Her death, of undisclosed causes, was announced by Buckingham Palace.



In her reign, which began in February 1952 after the death of her father, King
George VI, Elizabeth served as a constant and reassuring figure in Britain and
on the world stage as she helped lead her country through a period of profound
shifts in geopolitical power and national identity.

Full Queen Elizabeth II coverage from The Washington Post

The designs of postage stamps and bank notes changed through the decades, but
they all depicted the same, if aging, monarch. The British national anthem now
shifts to “God Save the King,” but most Britons have only known the other
version, for the queen.

Her son and heir, Charles, summed up the power of her constancy in a rare
television documentary aired in 2012 to mark her 60th year as queen. “Perhaps
subconsciously,” he said, “people feel encouraged, reassured by something that
is always there.”

Her last major constitutional action came on Tuesday, when she accepted the
resignation of Prime Minister Boris Johnson and asked his successor, Liz Truss,
to form a new government.

Britain's Queen Elizabeth II died on Sept. 8 after 70 years on the throne.
Here's a look back at her life and legacy as the longest-serving British
monarch. (Video: Alexa Juliana Ard/The Washington Post)

In a monarchy dating back to at least the 10th century with King Athelstan,
Elizabeth’s reign was the longest.

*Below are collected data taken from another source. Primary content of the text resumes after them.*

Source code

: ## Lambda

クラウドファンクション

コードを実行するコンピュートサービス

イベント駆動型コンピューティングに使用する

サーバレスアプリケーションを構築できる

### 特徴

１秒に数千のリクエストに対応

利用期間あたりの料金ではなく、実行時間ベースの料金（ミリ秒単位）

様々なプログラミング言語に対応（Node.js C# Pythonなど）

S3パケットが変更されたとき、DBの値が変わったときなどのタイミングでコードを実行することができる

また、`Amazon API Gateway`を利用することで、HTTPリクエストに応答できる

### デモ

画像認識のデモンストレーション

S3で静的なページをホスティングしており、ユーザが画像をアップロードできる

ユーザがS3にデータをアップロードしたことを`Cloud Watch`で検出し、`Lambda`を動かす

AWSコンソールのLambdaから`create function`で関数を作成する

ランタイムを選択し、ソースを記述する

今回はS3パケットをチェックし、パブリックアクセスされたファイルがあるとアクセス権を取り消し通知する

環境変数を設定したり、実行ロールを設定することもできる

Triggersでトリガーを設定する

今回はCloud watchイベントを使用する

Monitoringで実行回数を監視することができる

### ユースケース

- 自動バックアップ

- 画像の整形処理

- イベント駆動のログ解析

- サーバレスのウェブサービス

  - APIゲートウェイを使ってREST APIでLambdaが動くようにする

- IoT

In 2015, she broke a record once thought
unassailable, surpassing the 63-year rule of her great-great-grandmother, Queen
Victoria. While Victoria retreated from her regal duties after the early death
of her husband, Prince Albert, Elizabeth — with her outwardly stern demeanor,
iron constitution and abiding handbag — remained fully engaged in her queenly
duties for most of her life, and true to a pledge she made on her 21st birthday.



Then a fresh-faced princess on tour with her parents in South Africa, she
broadcast to British Empire listeners around the globe: “I declare before you
all that my whole life, whether it be long or short, shall be devoted to your
service, and the service of our great imperial family to which we all belong.”

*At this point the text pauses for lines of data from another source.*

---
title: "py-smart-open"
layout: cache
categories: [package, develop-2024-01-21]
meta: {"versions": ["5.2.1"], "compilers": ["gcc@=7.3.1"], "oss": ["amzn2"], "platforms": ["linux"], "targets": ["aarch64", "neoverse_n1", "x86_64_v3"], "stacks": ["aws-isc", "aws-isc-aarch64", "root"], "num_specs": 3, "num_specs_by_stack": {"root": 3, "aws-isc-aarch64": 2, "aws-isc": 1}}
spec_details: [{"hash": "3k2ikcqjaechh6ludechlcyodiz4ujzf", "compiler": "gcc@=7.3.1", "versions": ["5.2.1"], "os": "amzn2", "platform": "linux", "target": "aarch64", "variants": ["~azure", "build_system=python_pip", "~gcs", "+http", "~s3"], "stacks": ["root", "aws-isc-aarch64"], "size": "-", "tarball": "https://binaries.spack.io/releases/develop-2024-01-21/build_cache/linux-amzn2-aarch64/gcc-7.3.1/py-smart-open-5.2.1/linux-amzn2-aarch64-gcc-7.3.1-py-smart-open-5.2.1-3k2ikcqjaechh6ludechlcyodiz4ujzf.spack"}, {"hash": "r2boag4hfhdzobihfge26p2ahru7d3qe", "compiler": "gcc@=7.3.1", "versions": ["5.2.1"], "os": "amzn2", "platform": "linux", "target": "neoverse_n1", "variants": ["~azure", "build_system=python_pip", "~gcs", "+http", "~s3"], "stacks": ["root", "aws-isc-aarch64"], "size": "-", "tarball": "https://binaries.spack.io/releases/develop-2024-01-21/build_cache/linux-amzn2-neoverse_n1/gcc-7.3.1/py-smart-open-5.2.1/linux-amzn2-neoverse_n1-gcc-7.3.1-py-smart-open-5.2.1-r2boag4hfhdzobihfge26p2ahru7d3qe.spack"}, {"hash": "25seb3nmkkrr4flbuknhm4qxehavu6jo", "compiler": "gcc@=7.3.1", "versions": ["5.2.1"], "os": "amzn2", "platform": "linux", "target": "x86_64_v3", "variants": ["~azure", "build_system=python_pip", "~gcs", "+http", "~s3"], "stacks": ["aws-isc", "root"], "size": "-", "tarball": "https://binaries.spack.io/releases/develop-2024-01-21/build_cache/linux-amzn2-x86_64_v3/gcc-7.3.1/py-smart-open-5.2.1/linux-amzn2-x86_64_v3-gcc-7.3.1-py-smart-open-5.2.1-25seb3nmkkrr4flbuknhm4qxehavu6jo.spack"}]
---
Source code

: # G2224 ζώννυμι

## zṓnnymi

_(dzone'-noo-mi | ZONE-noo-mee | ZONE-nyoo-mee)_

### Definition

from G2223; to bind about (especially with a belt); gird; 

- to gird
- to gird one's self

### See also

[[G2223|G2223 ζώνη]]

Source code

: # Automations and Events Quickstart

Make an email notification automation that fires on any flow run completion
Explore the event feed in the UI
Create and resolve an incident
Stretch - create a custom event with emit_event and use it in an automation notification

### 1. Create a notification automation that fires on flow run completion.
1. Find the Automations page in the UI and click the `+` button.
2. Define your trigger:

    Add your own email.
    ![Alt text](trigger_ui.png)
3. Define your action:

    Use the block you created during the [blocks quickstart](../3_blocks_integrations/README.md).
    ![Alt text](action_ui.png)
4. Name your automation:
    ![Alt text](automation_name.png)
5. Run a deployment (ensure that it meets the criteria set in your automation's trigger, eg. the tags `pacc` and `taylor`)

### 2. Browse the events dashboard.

The length of that service, measured against that of other leading figures,
proved astonishing — coinciding with that of 15 British prime ministers, 14 U.S.
presidents and seven popes. As supreme governor of the Church of England,
Elizabeth appointed six archbishops of Canterbury.

She also had to navigate shifting public attitudes toward the royal family as
the increasingly unfettered media laid bare its troubles. The low point came in
1997 with the death in a car accident of her former daughter-in-law, Princess
Diana, and public anger at the queen’s halting response to it.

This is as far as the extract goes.